(SUPPLIED ENTRIES)
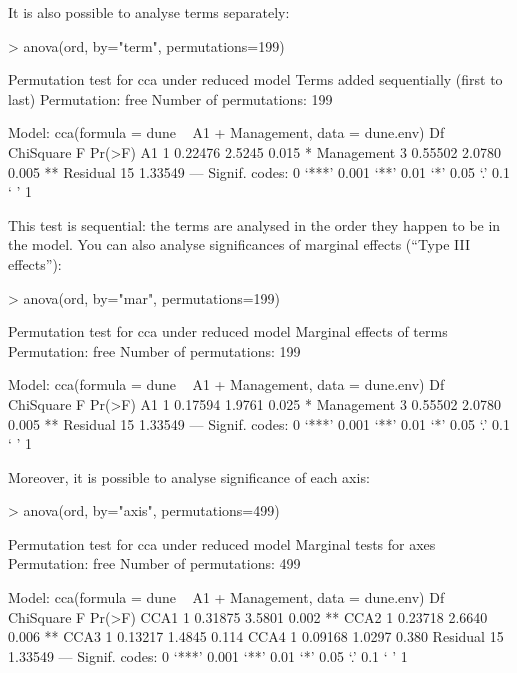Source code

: \documentclass[a4paper,10pt]{article}
\begin{document}
It is also possible to analyse terms separately:
\begin{Schunk}
\begin{Sinput}
> anova(ord, by="term", permutations=199)
\end{Sinput}
\begin{Soutput}
Permutation test for cca under reduced model
Terms added sequentially (first to last)
Permutation: free
Number of permutations: 199

Model: cca(formula = dune ~ A1 + Management, data = dune.env)
           Df ChiSquare      F Pr(>F)   
A1          1   0.22476 2.5245  0.015 * 
Management  3   0.55502 2.0780  0.005 **
Residual   15   1.33549                 
---
Signif. codes:  0 ‘***’ 0.001 ‘**’ 0.01 ‘*’ 0.05 ‘.’ 0.1 ‘ ’ 1
\end{Soutput}
\end{Schunk}
This test is sequential: the terms are analysed
in the order they happen to be in the model. You can also analyse
significances of marginal effects (``Type III effects''):
\begin{Schunk}
\begin{Sinput}
> anova(ord, by="mar", permutations=199)
\end{Sinput}
\begin{Soutput}
Permutation test for cca under reduced model
Marginal effects of terms
Permutation: free
Number of permutations: 199

Model: cca(formula = dune ~ A1 + Management, data = dune.env)
           Df ChiSquare      F Pr(>F)   
A1          1   0.17594 1.9761  0.025 * 
Management  3   0.55502 2.0780  0.005 **
Residual   15   1.33549                 
---
Signif. codes:  0 ‘***’ 0.001 ‘**’ 0.01 ‘*’ 0.05 ‘.’ 0.1 ‘ ’ 1
\end{Soutput}
\end{Schunk}

Moreover, it is possible to analyse significance of each axis:
\begin{Schunk}
\begin{Sinput}
> anova(ord, by="axis", permutations=499)
\end{Sinput}
\begin{Soutput}
Permutation test for cca under reduced model
Marginal tests for axes
Permutation: free
Number of permutations: 499

Model: cca(formula = dune ~ A1 + Management, data = dune.env)
         Df ChiSquare      F Pr(>F)   
CCA1      1   0.31875 3.5801  0.002 **
CCA2      1   0.23718 2.6640  0.006 **
CCA3      1   0.13217 1.4845  0.114   
CCA4      1   0.09168 1.0297  0.380   
Residual 15   1.33549                 
---
Signif. codes:  0 ‘***’ 0.001 ‘**’ 0.01 ‘*’ 0.05 ‘.’ 0.1 ‘ ’ 1
\end{Soutput}
\end{Schunk}
\end{document}
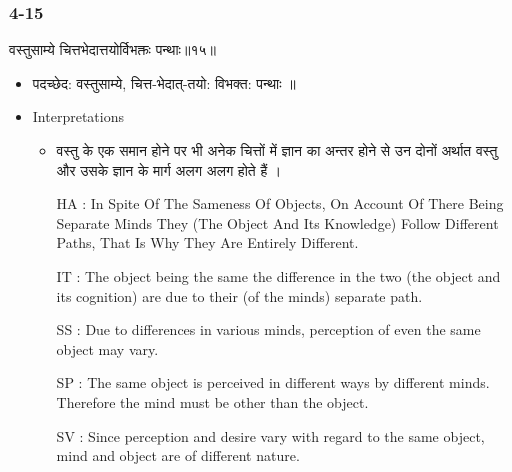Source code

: \begin{frame}[fragile]\frametitle{4-15}
\begin{sanskrit}
वस्तुसाम्ये चित्तभेदात्तयोर्विभक्तः पन्थाः॥१५॥
\end{sanskrit}

	\begin{itemize}
	\item पदच्छेद:  वस्तुसाम्ये‌, चित्त-भेदात्-तयो: विभक्त: ‌पन्थाः ॥
	\item Interpretations
		\begin{itemize}	
		\item वस्तु के एक समान होने पर भी अनेक चित्तों में ज्ञान का अन्तर होने से उन दोनों अर्थात वस्तु और उसके ज्ञान के मार्ग अलग अलग होते हैं ।
		\item [HA]: In Spite Of The Sameness Of Objects, On Account Of There Being Separate Minds They (The Object And Its Knowledge) Follow Different Paths, That Is Why They Are Entirely Different.
		\item [IT]: The object being the same the difference in the two (the object and its cognition) are due to their (of the minds) separate path.
		\item [SS]: Due to differences in various minds, perception of even the same object may vary.
		\item [SP]: The same object is perceived in different ways by different minds. Therefore the mind must be other than the object.
		\item [SV]: Since perception and desire vary with regard to the same object, mind and object are of different nature. 
		\end{itemize}
	\end{itemize}
\end{frame}


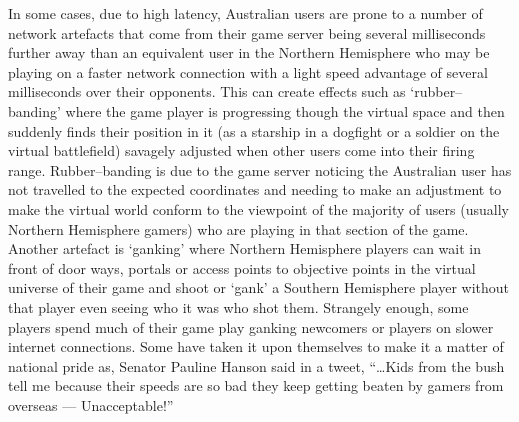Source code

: In some cases, due to high latency, Australian users are prone to a number of network artefacts that come from their game server being several milliseconds further away than an equivalent user in the Northern Hemisphere who may be playing on a faster network connection with a light speed advantage of several milliseconds over their opponents. This can create effects such as `rubber--banding' where the game player is progressing though the virtual space and then suddenly finds their position in it (as a starship in a dogfight or a soldier on the virtual battlefield) savagely adjusted when other users come into their firing range.  Rubber--banding is due to the game server noticing the Australian user has not travelled to the expected coordinates and needing to make an adjustment to make the virtual world conform to the viewpoint of the majority of users (usually Northern Hemisphere gamers) who are playing in that section of the game.  Another artefact is `ganking' where Northern Hemisphere players can wait in front of door ways, portals or access points to objective points in the virtual universe of their game and shoot or `gank' a Southern Hemisphere player without that player even seeing who it was who shot them.  Strangely enough, some players spend much of their game play ganking newcomers or players on slower internet connections. Some have taken it upon themselves to make it a matter of national pride as, Senator Pauline Hanson said in a tweet,  ``\ldots Kids from the bush tell me because their speeds are so bad they keep getting beaten by gamers from overseas --- Unacceptable\cite{RefWorks:307}!''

(ASSIGNED TASK) Where the listing above reaches the line that contains "विभक्त: ‌पन्थाः ॥", start retyping, and finish with the line that contains "Are Entirely Different."; reproduce those lines exactly and no others.

(FINISHED EXERCISE)
	\item पदच्छेद:  वस्तुसाम्ये‌, चित्त-भेदात्-तयो: विभक्त: ‌पन्थाः ॥
	\item Interpretations
		\begin{itemize}	
		\item वस्तु के एक समान होने पर भी अनेक चित्तों में ज्ञान का अन्तर होने से उन दोनों अर्थात वस्तु और उसके ज्ञान के मार्ग अलग अलग होते हैं ।
		\item [HA]: In Spite Of The Sameness Of Objects, On Account Of There Being Separate Minds They (The Object And Its Knowledge) Follow Different Paths, That Is Why They Are Entirely Different.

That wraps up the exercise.